During an experiment, 3.0g of sodium acetate, NaC2H3O2, were added to 20.0 ml water at 20.0ºC.  The temperature dropped to 18.0º

a) Since the temperature dropped, this tells us that the reaction is endothermic

b) heat of reaction = ∆H (or q) = mC∆T

m = mass of solution = 20 g + 3 g = 23 g

C = specific heat of water = 4.184 J/gº

∆T = change in temperature = 20º - 18º = 2º

q = (23 g)(4.184 J/gº)(2º)

q = 192.5 J (this is the heat for 3.0 g of NaC2H3O2)

To find q (∆H) per mole, use the molar mass of sodium acetate of 82.0 g/mole

3.0 g NaC2H3O2 x 1 mol / 82.0 g = 0.0366 moles

∆H/mole = 192.5 J / 0.0366 moles = 5260 J/mole = 5.26 kJ/mol = 5.3 kJ/mol (2 sig. figs.)

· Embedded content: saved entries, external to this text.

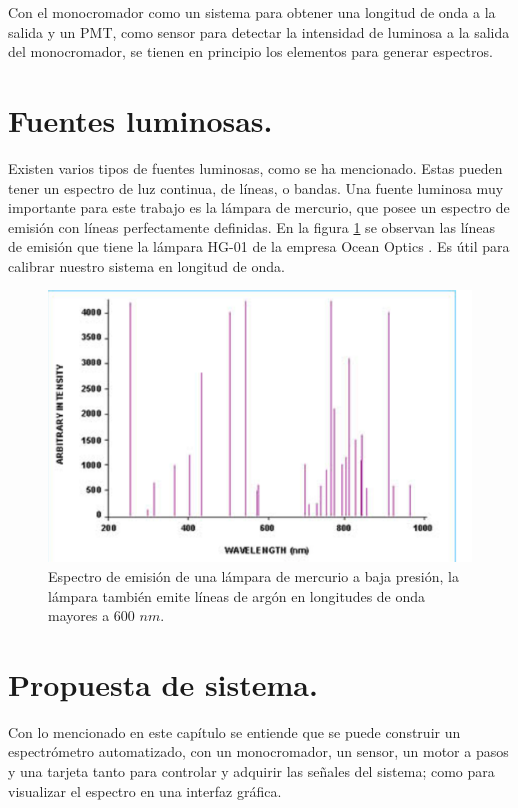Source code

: Con el monocromador como un sistema para obtener una longitud de onda a la salida y un PMT, como sensor para detectar la intensidad de luminosa a la salida del monocromador, se tienen en principio los elementos para generar espectros.


\section{Fuentes luminosas.}
Existen varios tipos de fuentes luminosas, como se ha mencionado. Estas pueden tener un espectro de luz continua, de líneas, o bandas. Una fuente luminosa muy importante para este trabajo es la lámpara de mercurio, que posee un espectro de emisión con líneas perfectamente definidas. En la figura \ref{fig:lamparamercurio} se observan las líneas de emisión que tiene la lámpara HG-01 de la empresa Ocean Optics \cite{Excel2000}. Es útil para calibrar nuestro sistema en longitud de onda. 
\begin{figure}[h]
	\centering
	\includegraphics[width=0.7\linewidth]{Imagenes/lamparaMercurio}
	\caption[Espectro de emisión de una lámpara de mercurio a baja presión.]{Espectro de emisión de una lámpara de mercurio a baja presión, la lámpara también emite líneas de argón en longitudes de onda mayores a 600 $nm$. \cite{Excel2000}}
	\label{fig:lamparamercurio}
\end{figure}
\section{Propuesta de sistema.}
Con lo mencionado en este capítulo se entiende que se puede construir un espectrómetro automatizado, con un monocromador, un sensor, un motor a pasos y una tarjeta tanto para controlar y adquirir las señales del sistema; como para visualizar el espectro en una interfaz gráfica.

c) Not able to draw on this platform but just do an internet search for "energy diagram for an endothermic reaction" and you'll see what it looks like. The beginning of the curve will be lower on the y axis than the end of the curve. The difference on the y axis between these two points will be the heat of reaction on the diagram.